Compartir nuestras historias, ese tesoro que tenemos los seres humanos. Por Clr. Sebastián Amorós.



Compartir nuestras historias,
 ese tesoro que tenemos los seres humanos

“Una historia no tiene principio ni final: arbitrariamente se elige ese momento de experiencia desde el que mirar atrás o desde el que mirar hacia adelante.”
Graham Greene


Al comenzar este texto, quiero invitarte a que te imagines a una comunidad primitiva. Está anocheciendo. Esta comunidad está reunida alrededor de un fogón. Alguien dentro de ese grupo —puede ser un chamán, una curandera o un líder— comienza a contar una historia, a compartir sus experiencias, a transmitir valores, conocimientos, leyendas y mitos. Quienes escuchan se sorprenden, se asustan, se ríen, se conmueven, transitan por diferentes emociones.

Las historias orales no surgieron solamente para desarrollar el lenguaje. Surgieron, sobre todo, por una necesidad profundamente humana: dar sentido a la experiencia, a la realidad, construir significado compartido, generar identidad, sentido de pertenencia y lazo comunitario.

Antiguamente, el fuego fue un facilitador del encuentro social. Generaba un clima de seguridad e intimidad. Delimitaba la luz y la oscuridad, lo conocido y lo desconocido. Hoy, los fogones fueron sustituidos por pantallas, consultorios, grupos terapéuticos y espacios de acompañamiento. Sin embargo, la metáfora sigue siendo la misma: un espacio de encuentro donde alguien se anima a contar y otro se dispone a escuchar, un espacio para compartir historias.

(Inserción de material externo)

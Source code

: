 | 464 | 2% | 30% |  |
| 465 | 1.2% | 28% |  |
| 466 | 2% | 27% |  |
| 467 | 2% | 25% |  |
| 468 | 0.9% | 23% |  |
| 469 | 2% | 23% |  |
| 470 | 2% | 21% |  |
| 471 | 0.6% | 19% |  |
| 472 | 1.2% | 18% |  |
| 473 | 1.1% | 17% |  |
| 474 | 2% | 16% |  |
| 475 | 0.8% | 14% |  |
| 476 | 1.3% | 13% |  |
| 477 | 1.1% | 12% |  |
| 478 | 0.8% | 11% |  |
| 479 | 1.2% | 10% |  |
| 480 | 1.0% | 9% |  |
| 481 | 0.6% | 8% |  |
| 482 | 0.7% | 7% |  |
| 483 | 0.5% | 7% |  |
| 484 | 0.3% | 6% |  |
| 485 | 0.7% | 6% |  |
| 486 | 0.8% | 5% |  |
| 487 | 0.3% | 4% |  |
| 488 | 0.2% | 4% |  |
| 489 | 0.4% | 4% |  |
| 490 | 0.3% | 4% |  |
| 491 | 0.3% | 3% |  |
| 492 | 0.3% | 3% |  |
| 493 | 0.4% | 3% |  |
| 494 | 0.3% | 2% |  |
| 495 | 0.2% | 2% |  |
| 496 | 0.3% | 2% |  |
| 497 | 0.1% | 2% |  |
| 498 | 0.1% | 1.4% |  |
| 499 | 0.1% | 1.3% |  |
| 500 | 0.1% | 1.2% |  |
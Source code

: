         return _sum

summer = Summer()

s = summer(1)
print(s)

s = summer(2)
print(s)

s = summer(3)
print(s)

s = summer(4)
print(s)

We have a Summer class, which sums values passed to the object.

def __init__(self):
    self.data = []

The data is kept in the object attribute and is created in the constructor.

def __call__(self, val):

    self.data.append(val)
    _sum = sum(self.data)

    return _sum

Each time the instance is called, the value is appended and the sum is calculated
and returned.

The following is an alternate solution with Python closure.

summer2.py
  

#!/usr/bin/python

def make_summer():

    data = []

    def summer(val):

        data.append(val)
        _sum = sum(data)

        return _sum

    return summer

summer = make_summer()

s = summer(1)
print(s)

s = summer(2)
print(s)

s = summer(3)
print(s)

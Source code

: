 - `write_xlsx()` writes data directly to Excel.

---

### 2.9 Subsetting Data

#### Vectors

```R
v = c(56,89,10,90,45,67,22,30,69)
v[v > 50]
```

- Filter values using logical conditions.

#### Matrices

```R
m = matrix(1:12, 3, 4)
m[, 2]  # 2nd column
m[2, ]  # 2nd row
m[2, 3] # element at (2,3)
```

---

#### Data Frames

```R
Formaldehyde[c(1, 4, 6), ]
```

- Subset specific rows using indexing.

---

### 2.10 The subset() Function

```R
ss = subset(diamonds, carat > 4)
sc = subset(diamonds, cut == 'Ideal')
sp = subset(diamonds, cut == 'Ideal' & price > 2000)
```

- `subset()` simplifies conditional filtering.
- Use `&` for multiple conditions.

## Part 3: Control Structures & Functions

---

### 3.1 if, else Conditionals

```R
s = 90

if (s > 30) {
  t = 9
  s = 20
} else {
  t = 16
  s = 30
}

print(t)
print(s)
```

Contar y escuchar historias genera conexiones humanas


Escuchar a alguien que nos cuenta una historia —sea personal o ficticia— tiene efectos concretos en nuestro cuerpo y en nuestro sistema emocional. Diversos estudios muestran que disminuyen los niveles de cortisol, la hormona asociada al estrés y la ansiedad, y aumentan los niveles de oxitocina, vinculada al apego, la confianza, la empatía, la conexión y la seguridad.

Contar y escuchar historias funciona, entonces, como un regulador emocional. No es solo un acto simbólico o cultural: es una experiencia vivencial y vincular. Cuando alguien se siente escuchado, algo se ordena por dentro. Cuando alguien puede narrarse sin ser juzgado, algo se calma.


Mi experiencia hoy desde el ECP


A mí siempre me apasionaron las historias. Leerlas, contarlas, crearlas, escucharlas. Desde chico, sentí que a través de ellas podía comprender al otro y, al mismo tiempo, podía comprenderme a mí mismo. Transitando este primer año ejerciendo la profesión escuché y acompañé varias historias, de diversas temáticas: sexualidad, desarrollo personal, duelos, autoconocimiento. Historias que parecían fragmentadas, perdidas, a veces desordenadas, a veces repetidas, otras veces silenciadas durante años. Historias de resiliencia. Historias que me dolieron. Historias de personas de veintitantos hasta los setenta. Todas resonaron en mí. Todas me impactaron de diferentes maneras.

Acompañar historias implica estar presente, disponible y abierto a ser tocado por lo que el otro trae. Implica una escucha comprometida, humana, reconocer  la singularidad de cada experiencia. No puedo evitar pensar en la frase de Jung “al tocar un alma humana sea apenas otra alma humana”. En este primer año confirmé que no hacen falta grandes intervenciones ni técnicas tan espectaculares para generar un movimiento: la mayoría de las veces lo más importante es sostener el espacio, respetar los tiempos y confiar genuinamente en el proceso del otro. Nunca perder de vista la necesidad del otro.

Las historias que escuchamos nos transforman. No salimos iguales después de acompañar ciertos relatos. Algo en nuestra manera de ver el mundo cambia. Cada historia nos deja una huella, una enseñanza, una pregunta, una resonancia, una nueva experiencia. En ese sentido, el Counseling es un camino de ida y vuelta: mientras acompaño al otro en su proceso, algo en mí también se mueve, se amplía y se resignifica.

Compartir historias es un acto profundamente humano y sanador. Nos permite sentirnos vistos, comprendidos y acompañados. Nos recuerda que no estamos solos en lo que nos pasa, que a alguien más le pasa lo mismo o algo parecido. En las historias —sean contadas, escuchadas y sostenidas en un vínculo profesional— habita una de las herramientas más poderosas para el crecimiento y el encuentro humano. 

Finalizando el texto, te invito a que vuelvas al fogón, a que encuentres un espacio para ese fogón. Cada vez que una persona se anima a contar su historia, elige un punto desde donde mirar su vida. Y en ese acto de valentía, aunque no lo sepa, ya hay un movimiento. Porque narrar es resonar y elegir. Elegir es comenzar una y otra vez y resignificar, sin necesidad de un principio ni de un final.